A glass, a slice, and a red rose,
Loving items that I can propose
That we share with the ones we love,
Whether still with us or gone above.
A day, a night, and a dawning;
I apologize for all this fawning,
But you make the day worth doing
And the long drive coming home and pursuing
The heart that beats also as well for me
Even if I’m not all that deep or even worthy;
Any hug or kiss or quick embrace,
Here, or really any old place,
Though now the cat meows impatient for attention
But wait, did I share with you my intention—
To find new ways to love you every day
Come rains or storms or what changes may
Turn the page like a Masterpiece plot surprise,
I will forever seek myself in your kind eyes,
And share no matter whatever calamity throws,
A glass, a slice, and a red rose.

Maple Leaf Dance

Faraway from the witnessing sun,
Escaped away from reproving glances of dead roses never sent,
Once dared think our love might grow,
But crushed beneath small expectation to answer for a knee unbent.
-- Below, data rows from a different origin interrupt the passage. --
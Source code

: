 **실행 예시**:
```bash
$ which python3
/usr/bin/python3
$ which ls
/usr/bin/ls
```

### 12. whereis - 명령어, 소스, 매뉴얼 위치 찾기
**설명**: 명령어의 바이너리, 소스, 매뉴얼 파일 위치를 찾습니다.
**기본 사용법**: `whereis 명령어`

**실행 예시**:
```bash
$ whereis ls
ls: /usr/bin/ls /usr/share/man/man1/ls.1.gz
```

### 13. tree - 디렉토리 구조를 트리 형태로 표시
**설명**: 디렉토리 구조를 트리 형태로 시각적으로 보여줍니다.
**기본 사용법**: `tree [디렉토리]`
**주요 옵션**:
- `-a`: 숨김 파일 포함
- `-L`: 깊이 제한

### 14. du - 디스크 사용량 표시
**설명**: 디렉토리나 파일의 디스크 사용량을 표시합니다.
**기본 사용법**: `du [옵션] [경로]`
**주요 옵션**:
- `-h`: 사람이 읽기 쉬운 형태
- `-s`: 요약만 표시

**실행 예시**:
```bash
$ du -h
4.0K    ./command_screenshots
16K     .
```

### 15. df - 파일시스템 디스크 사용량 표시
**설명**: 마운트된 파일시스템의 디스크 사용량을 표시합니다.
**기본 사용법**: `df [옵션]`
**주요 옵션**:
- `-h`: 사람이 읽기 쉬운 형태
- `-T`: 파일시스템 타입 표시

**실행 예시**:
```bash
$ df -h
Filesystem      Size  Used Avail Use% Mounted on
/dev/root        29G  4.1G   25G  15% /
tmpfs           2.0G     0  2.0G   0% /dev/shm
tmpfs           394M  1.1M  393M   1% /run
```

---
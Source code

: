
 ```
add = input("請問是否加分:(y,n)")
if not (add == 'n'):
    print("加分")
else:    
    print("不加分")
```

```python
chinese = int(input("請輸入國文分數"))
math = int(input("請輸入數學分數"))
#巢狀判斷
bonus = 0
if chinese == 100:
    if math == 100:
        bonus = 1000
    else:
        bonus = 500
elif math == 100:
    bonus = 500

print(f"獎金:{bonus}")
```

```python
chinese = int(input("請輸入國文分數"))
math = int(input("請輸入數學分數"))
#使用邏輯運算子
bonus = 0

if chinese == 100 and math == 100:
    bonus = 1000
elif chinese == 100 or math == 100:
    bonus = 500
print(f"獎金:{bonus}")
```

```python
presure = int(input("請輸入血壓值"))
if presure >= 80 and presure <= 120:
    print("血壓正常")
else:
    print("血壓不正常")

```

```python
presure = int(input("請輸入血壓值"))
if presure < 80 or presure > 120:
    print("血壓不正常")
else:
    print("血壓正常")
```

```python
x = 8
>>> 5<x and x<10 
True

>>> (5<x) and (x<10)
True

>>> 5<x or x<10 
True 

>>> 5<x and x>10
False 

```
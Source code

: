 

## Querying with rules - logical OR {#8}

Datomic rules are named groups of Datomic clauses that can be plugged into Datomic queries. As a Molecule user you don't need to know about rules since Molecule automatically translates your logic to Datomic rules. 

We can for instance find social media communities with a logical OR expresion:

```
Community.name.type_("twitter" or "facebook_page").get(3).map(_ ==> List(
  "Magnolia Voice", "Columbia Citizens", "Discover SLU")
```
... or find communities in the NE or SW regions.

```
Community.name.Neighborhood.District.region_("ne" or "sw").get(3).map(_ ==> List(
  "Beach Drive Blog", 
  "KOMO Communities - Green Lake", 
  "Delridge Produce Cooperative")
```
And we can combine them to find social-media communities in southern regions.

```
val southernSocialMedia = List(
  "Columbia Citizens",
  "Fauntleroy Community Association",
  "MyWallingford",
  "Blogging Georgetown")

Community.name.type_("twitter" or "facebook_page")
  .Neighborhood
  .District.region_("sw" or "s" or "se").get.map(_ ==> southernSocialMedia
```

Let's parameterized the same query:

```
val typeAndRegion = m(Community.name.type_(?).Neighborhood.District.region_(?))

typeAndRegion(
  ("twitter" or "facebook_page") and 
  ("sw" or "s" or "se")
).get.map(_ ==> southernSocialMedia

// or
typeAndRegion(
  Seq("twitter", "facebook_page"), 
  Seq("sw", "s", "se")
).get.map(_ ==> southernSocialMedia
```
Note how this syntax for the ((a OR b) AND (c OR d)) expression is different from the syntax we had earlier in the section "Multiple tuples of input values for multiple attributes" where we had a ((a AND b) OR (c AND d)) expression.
Loose laced shoes carry old feet forward on,
Stumbling with a book of ill written rhyme to find you there—
Polite as always but with nothing to add.
Assaulting the ramparts of indifference, I wonder if or should I care.
A frisson of longing ever lingers—
Some memories of dancing in our Maple Leaf Bar;
Happily ever after slips from old fingers
While an indifferent Moon grandly outshines any old star.